Tag Archives: Amazon Alexa

Hostess with the Mostest – Apple Siri, Amazon Alexa, Microsoft Cortana, Google Assistant

Application Integration Opportunities:

  • Microsoft Office, Google G Suite, Apple iWork
    • Advice is integrated within the application, proactive and reactive: When searching in Microsoft Edge, a blinking circle representing Cortana is illuminated.  Cortana says “I’ve collected similar articles on this topic.”  If selected, presents 10 similar results in a right panel to help you find what you need.
  • Personal Data Access and Management
    • The user can vocally access their personal data, and make modifications to that data; E.g.
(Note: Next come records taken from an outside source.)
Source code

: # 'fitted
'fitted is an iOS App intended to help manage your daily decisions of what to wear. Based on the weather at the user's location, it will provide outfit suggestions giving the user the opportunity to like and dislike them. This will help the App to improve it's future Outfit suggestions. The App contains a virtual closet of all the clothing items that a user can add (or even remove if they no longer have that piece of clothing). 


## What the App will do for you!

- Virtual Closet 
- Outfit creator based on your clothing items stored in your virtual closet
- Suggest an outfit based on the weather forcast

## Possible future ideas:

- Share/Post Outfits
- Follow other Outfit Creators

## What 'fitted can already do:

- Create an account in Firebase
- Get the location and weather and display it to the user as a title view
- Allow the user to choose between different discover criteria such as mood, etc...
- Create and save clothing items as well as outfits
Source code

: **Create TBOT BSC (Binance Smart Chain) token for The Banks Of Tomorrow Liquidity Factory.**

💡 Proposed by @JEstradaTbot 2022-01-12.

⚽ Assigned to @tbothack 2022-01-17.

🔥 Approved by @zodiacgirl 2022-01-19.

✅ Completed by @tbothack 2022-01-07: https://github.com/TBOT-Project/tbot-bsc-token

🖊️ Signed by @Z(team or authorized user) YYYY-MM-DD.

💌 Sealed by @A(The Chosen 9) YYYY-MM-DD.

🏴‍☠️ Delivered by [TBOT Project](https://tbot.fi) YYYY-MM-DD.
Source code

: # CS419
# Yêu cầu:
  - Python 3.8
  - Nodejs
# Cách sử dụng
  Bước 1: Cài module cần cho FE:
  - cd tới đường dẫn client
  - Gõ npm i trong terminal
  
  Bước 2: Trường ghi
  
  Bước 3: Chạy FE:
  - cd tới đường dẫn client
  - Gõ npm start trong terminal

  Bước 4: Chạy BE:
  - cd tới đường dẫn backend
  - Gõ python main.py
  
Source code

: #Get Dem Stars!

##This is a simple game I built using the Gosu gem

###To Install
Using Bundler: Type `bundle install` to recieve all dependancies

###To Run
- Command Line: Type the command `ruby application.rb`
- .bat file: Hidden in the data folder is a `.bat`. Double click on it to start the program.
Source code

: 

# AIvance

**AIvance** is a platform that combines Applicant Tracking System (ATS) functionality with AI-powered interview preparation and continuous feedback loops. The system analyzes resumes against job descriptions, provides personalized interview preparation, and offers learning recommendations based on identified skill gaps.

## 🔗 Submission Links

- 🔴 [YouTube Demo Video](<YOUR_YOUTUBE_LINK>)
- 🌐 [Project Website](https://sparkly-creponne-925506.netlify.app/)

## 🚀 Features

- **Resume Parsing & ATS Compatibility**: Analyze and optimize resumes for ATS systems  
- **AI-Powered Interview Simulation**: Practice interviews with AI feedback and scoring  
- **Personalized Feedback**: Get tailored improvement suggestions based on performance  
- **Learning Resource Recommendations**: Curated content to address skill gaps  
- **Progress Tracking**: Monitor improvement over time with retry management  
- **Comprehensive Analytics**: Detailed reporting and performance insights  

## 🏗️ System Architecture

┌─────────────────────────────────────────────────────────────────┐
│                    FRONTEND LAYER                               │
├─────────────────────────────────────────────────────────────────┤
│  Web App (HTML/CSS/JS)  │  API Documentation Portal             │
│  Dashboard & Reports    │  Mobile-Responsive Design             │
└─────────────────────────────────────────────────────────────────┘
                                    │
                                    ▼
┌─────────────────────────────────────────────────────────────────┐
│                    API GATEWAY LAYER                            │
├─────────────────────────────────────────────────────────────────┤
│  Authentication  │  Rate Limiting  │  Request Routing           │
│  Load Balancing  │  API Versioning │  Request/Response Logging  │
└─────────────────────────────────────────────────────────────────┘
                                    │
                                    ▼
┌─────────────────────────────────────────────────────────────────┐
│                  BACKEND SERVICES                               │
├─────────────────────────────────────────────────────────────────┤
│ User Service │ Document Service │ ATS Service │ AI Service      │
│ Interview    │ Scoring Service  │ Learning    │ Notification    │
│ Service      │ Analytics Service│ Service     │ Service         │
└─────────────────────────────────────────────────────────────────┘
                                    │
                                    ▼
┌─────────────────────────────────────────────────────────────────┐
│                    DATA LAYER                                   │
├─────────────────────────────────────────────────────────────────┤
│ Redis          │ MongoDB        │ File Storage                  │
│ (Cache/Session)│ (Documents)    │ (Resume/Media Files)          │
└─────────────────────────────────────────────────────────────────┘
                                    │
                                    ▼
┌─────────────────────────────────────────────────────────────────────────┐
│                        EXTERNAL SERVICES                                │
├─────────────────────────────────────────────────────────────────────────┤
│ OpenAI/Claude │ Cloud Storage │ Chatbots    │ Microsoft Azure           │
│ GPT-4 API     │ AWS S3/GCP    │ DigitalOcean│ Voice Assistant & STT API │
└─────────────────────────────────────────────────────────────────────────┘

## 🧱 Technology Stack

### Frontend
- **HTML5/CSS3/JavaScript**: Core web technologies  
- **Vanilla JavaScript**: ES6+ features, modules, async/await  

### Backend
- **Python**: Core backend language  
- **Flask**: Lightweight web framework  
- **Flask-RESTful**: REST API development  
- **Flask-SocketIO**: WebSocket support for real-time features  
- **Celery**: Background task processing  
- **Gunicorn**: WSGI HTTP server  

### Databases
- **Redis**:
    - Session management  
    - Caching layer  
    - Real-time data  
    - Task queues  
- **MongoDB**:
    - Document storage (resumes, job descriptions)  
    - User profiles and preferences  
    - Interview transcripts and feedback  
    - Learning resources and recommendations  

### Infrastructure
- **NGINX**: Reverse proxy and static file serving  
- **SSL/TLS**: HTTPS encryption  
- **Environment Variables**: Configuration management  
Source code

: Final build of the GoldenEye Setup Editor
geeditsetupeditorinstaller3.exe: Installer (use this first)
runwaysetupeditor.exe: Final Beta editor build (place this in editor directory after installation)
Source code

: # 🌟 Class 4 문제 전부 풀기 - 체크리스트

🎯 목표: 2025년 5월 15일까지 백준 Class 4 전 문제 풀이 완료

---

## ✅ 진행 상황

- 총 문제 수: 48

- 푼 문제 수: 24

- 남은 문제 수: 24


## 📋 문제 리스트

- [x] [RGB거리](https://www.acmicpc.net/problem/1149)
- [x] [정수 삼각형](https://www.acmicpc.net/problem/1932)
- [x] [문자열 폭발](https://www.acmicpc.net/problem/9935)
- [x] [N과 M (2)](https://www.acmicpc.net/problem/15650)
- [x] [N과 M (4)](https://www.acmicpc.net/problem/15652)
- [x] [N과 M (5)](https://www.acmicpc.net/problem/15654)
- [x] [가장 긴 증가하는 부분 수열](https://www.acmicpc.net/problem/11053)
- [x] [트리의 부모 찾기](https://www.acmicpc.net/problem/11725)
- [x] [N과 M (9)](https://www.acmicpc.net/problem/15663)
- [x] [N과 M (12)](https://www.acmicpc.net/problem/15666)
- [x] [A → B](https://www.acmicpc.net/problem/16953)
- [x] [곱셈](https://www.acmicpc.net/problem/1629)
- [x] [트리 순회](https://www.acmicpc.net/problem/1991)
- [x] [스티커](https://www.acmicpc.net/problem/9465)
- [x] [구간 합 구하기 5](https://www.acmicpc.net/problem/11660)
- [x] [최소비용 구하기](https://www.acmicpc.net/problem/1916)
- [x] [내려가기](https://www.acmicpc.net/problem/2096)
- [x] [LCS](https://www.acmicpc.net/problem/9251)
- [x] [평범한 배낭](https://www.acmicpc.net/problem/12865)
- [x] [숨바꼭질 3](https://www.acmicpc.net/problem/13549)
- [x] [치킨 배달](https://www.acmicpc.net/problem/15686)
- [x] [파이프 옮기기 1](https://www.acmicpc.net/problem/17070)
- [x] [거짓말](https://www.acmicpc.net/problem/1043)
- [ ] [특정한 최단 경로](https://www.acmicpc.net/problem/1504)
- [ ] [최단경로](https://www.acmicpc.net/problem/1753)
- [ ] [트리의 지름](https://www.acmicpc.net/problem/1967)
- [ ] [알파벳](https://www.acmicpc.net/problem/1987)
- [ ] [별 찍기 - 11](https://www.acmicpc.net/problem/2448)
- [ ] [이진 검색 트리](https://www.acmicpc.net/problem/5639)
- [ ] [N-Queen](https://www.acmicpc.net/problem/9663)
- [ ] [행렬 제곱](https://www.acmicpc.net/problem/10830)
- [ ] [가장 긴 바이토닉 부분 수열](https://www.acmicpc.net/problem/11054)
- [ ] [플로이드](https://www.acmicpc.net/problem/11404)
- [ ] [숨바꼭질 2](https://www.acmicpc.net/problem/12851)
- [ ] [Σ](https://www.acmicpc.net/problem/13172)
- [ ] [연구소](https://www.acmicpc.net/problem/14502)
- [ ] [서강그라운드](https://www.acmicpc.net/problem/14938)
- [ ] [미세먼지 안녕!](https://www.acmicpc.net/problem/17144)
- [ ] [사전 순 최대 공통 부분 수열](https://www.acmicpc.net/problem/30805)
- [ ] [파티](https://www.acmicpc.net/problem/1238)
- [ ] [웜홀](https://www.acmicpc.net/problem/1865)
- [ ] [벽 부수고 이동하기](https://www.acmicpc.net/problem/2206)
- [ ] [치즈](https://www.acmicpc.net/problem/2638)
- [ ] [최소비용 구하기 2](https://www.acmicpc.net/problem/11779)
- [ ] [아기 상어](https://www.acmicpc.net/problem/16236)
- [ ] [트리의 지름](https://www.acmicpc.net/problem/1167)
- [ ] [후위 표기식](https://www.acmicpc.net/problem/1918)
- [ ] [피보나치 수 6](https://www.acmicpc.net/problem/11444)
Add entries to their Calendar, and retrieve the current day’s agenda.

Platform Capabilities: Mobile Phone Advantage

Strengthen core telephonic capabilities where competition, Amazon and Microsoft, are relatively week.
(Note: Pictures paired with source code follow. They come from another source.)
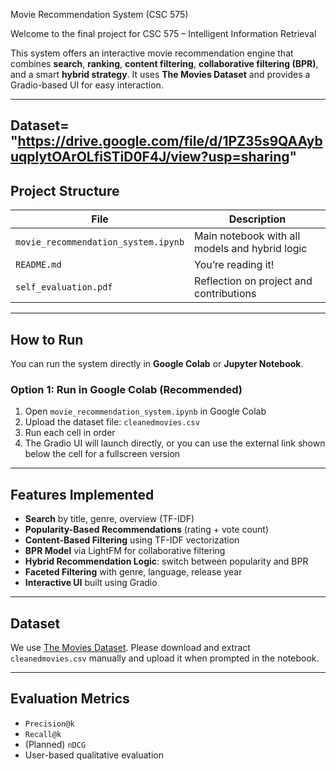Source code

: Movie Recommendation System (CSC 575)

Welcome to the final project for CSC 575 – Intelligent Information Retrieval

This system offers an interactive movie recommendation engine that combines **search**, **ranking**, **content filtering**, **collaborative filtering (BPR)**, and a smart **hybrid strategy**. It uses **The Movies Dataset** and provides a Gradio-based UI for easy interaction.

---
Dataset= "https://drive.google.com/file/d/1PZ35s9QAAybuqplytOArOLfiSTiD0F4J/view?usp=sharing"
---

## Project Structure

| File                                | Description                                    |
| ----------------------------------- | ---------------------------------------------- |
| `movie_recommendation_system.ipynb` | Main notebook with all models and hybrid logic |
| `README.md`                         | You’re reading it!                             |
| `self_evaluation.pdf`               | Reflection on project and contributions        |

---

## How to Run

You can run the system directly in **Google Colab** or **Jupyter Notebook**.

### Option 1: Run in Google Colab (Recommended)

1. Open `movie_recommendation_system.ipynb` in Google Colab
2. Upload the dataset file: `cleanedmovies.csv`
3. Run each cell in order
4. The Gradio UI will launch directly, or you can use the external link shown below the cell for a fullscreen version

---

## Features Implemented

- **Search** by title, genre, overview (TF-IDF)
- **Popularity-Based Recommendations** (rating + vote count)
- **Content-Based Filtering** using TF-IDF vectorization
- **BPR Model** via LightFM for collaborative filtering
- **Hybrid Recommendation Logic**: switch between popularity and BPR
- **Faceted Filtering** with genre, language, release year
- **Interactive UI** built using Gradio

---

## Dataset

We use [The Movies Dataset](https://www.kaggle.com/datasets/rounakbanik/the-movies-dataset).
Please download and extract `cleanedmovies.csv` manually and upload it when prompted in the notebook.

---

## Evaluation Metrics

- `Precision@k`
- `Recall@k`
- (Planned) `nDCG`
- User-based qualitative evaluation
  • Ability to record conversations, and push/store content in Cloud, e.g. iCloud.  Cloud Serverless recording mechanism dynamically tags a conversations with “Keywords” creating an Index to the conversation.  Users may search recording, and playback audio clips +/- 10 seconds before and after tagged occurrence.
Calls into the User’s Smartphones May Interact Directly with the Digital Assistant
  • Call Screening – The digital assistant asks for the name of the caller, purpose of the call, and if the matter is “Urgent”
    • A generic “purpose” response, or a list of caller purpose items can be supplied to the caller, e.g. 1) Schedule an Appointment
    • The smartphone’s user would receive the caller’s name, and the purpose as a message back to the UI from the call, currently in a ‘hold’ state,
    • The smartphone user may decide to accept the call, or reject the call and send the caller to voice mail.
  • A  caller may ask to schedule a meeting with the user, and the digital assistant may access the user’s calendar to determine availability.  The digital assistant may schedule a ‘tentative’ appointment within the user’s calendar.
    • If calendar indicates availability, a ‘tentative’ meeting will be entered. The smartphone user would have a list of tasks from the assistant, and one of the tasks is to ‘affirm’ availability of the meetings scheduled.
  • If a caller would like to know the address of the smartphone user’s office, the Digital Assistant may access a database of “generally available” information, and provide it. The Smartphone user may use applications like Google Keep, and any note tagged with a label “Open Access” may be accessible to any caller.
  • Custom business workflows may be triggered through the smartphone, such as “Pay by Phone”.  When a caller is calling a business user’s smartphone, the call goes to “voice mail” or “digital assistant” based on smartphone user’s configuration.  If the user reaches the “Digital Assistant”, there may be a list of options the user may perform, such as “Request for Service” appointment.  The caller would navigate through a voice recognition, one of many defined by the smartphone users’ workflows.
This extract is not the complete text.